Где впервые был одомашнен конь?




Как за честь оказаться родиной Гомера спорили малоазийские города, так и за то, чтобы считаться ро­диной коня, спорят различные страны и различные ис­следователи — специалисты по древней истории и архео­логии, палеонтологи и зоологи. Если говорить о Старом Свете, то родиной коня считают Ближний Восток, Се­верную Африку и европейские степи. Необходимо отметить, что по костям палеозоологам, как правило, для ранних этапов не удается определить, с одомашненной лошадью или дикой мы имеем дело. Часто они говорят уклончиво: «могущая быть одомашненной, если не одомашненная». Возможно, именно так должна быть определена лошадь на Ближнем Востоке (Северный Ирак), датируемая VII тысячелетием до н. э.

Вспомним также находки костей диких лошадей в палестинских палеолитических пещерах.

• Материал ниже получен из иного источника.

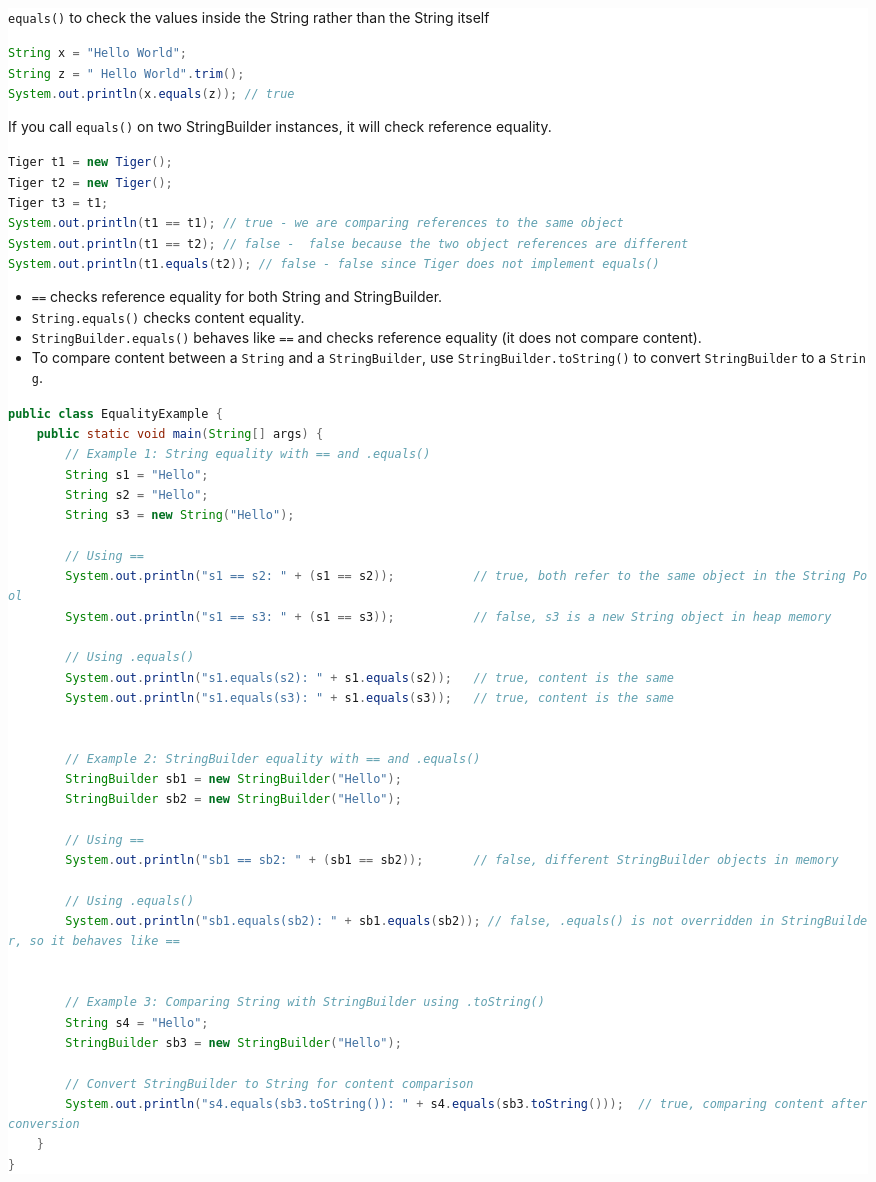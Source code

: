 `equals()` to check the values inside the String rather than the String itself

```java
String x = "Hello World";
String z = " Hello World".trim();
System.out.println(x.equals(z)); // true
```

If you call `equals()` on two StringBuilder instances, it will check reference equality.

```java
Tiger t1 = new Tiger();
Tiger t2 = new Tiger();
Tiger t3 = t1;
System.out.println(t1 == t1); // true - we are comparing references to the same object
System.out.println(t1 == t2); // false -  false because the two object references are different
System.out.println(t1.equals(t2)); // false - false since Tiger does not implement equals()
```

- `==` checks reference equality for both String and StringBuilder.
- `String.equals()` checks content equality.
- `StringBuilder.equals()` behaves like `==` and checks reference equality (it does not compare content).
- To compare content between a `String` and a `StringBuilder`, use `StringBuilder.toString()` to convert `StringBuilder` to a `String`.

```java
public class EqualityExample {
    public static void main(String[] args) {
        // Example 1: String equality with == and .equals()
        String s1 = "Hello";
        String s2 = "Hello";
        String s3 = new String("Hello");

        // Using ==
        System.out.println("s1 == s2: " + (s1 == s2));           // true, both refer to the same object in the String Pool
        System.out.println("s1 == s3: " + (s1 == s3));           // false, s3 is a new String object in heap memory

        // Using .equals()
        System.out.println("s1.equals(s2): " + s1.equals(s2));   // true, content is the same
        System.out.println("s1.equals(s3): " + s1.equals(s3));   // true, content is the same


        // Example 2: StringBuilder equality with == and .equals()
        StringBuilder sb1 = new StringBuilder("Hello");
        StringBuilder sb2 = new StringBuilder("Hello");

        // Using ==
        System.out.println("sb1 == sb2: " + (sb1 == sb2));       // false, different StringBuilder objects in memory

        // Using .equals()
        System.out.println("sb1.equals(sb2): " + sb1.equals(sb2)); // false, .equals() is not overridden in StringBuilder, so it behaves like ==


        // Example 3: Comparing String with StringBuilder using .toString()
        String s4 = "Hello";
        StringBuilder sb3 = new StringBuilder("Hello");

        // Convert StringBuilder to String for content comparison
        System.out.println("s4.equals(sb3.toString()): " + s4.equals(sb3.toString()));  // true, comparing content after conversion
    }
}
```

В Средней Азии на раннеземледельческом поселений первой половины IV тысячелетия до н. э. Кара-депе найден фрагмент керамики с изображением тонконогой, стройной лошадки, похожей на ахалтекинского скакуна с маленькой породистой головкой, хорошо посаженной на красиво изогнутой шее. Возможно, это од­но из наиболее ранних изображений быстроаллюрных лошадей. Более определенные данные мы имеем по Эламу для III тысячелетия до н. э., где при раскопках в слоях между Сузами I и II наряду с костями домаш­ней лошади найдено гравированное изображение то ли коня, то ли мула. Что же касается времени одомашнения лошади в Африке, то специфический способ ее за­ездки свидетельствует в пользу самостоятельности это­го пути, правда не оказавшего влияния на смежные территории.

В. О. Витт справедливо считает, что В. Риджуэй не прав, выводя лошадей Египта и даже Ближ­него Востока из Ливии (кстати, в этом случае конем должны были управлять с помощью палочки и ошейника, давящего на дыхательное горло). Та же переоценка роли египетских лошадей для древнего коневодства наблюдается и у С. Маркмана. В то же время ней следует отрицать и той большой роли, которую играли ливийские и нумидийские кони для греческого коневодства начиная с VII в. до н. э.

Важно подчеркнуть, что на Ближнем Востоке пись­менные источники и памятники искусства отмечают по­явление лошадей, запряженных в боевые колесницы, в первой половине II тысячелетия до н. э., что подавляю­щим большинством ученых ставится во вполне опреде­ленную связь с проникновением индоевропейцев.

Как же обстояло дело с одомашнением лошади на прародине индоевропейцев, куда, по последним данным, Включены евразийские степи?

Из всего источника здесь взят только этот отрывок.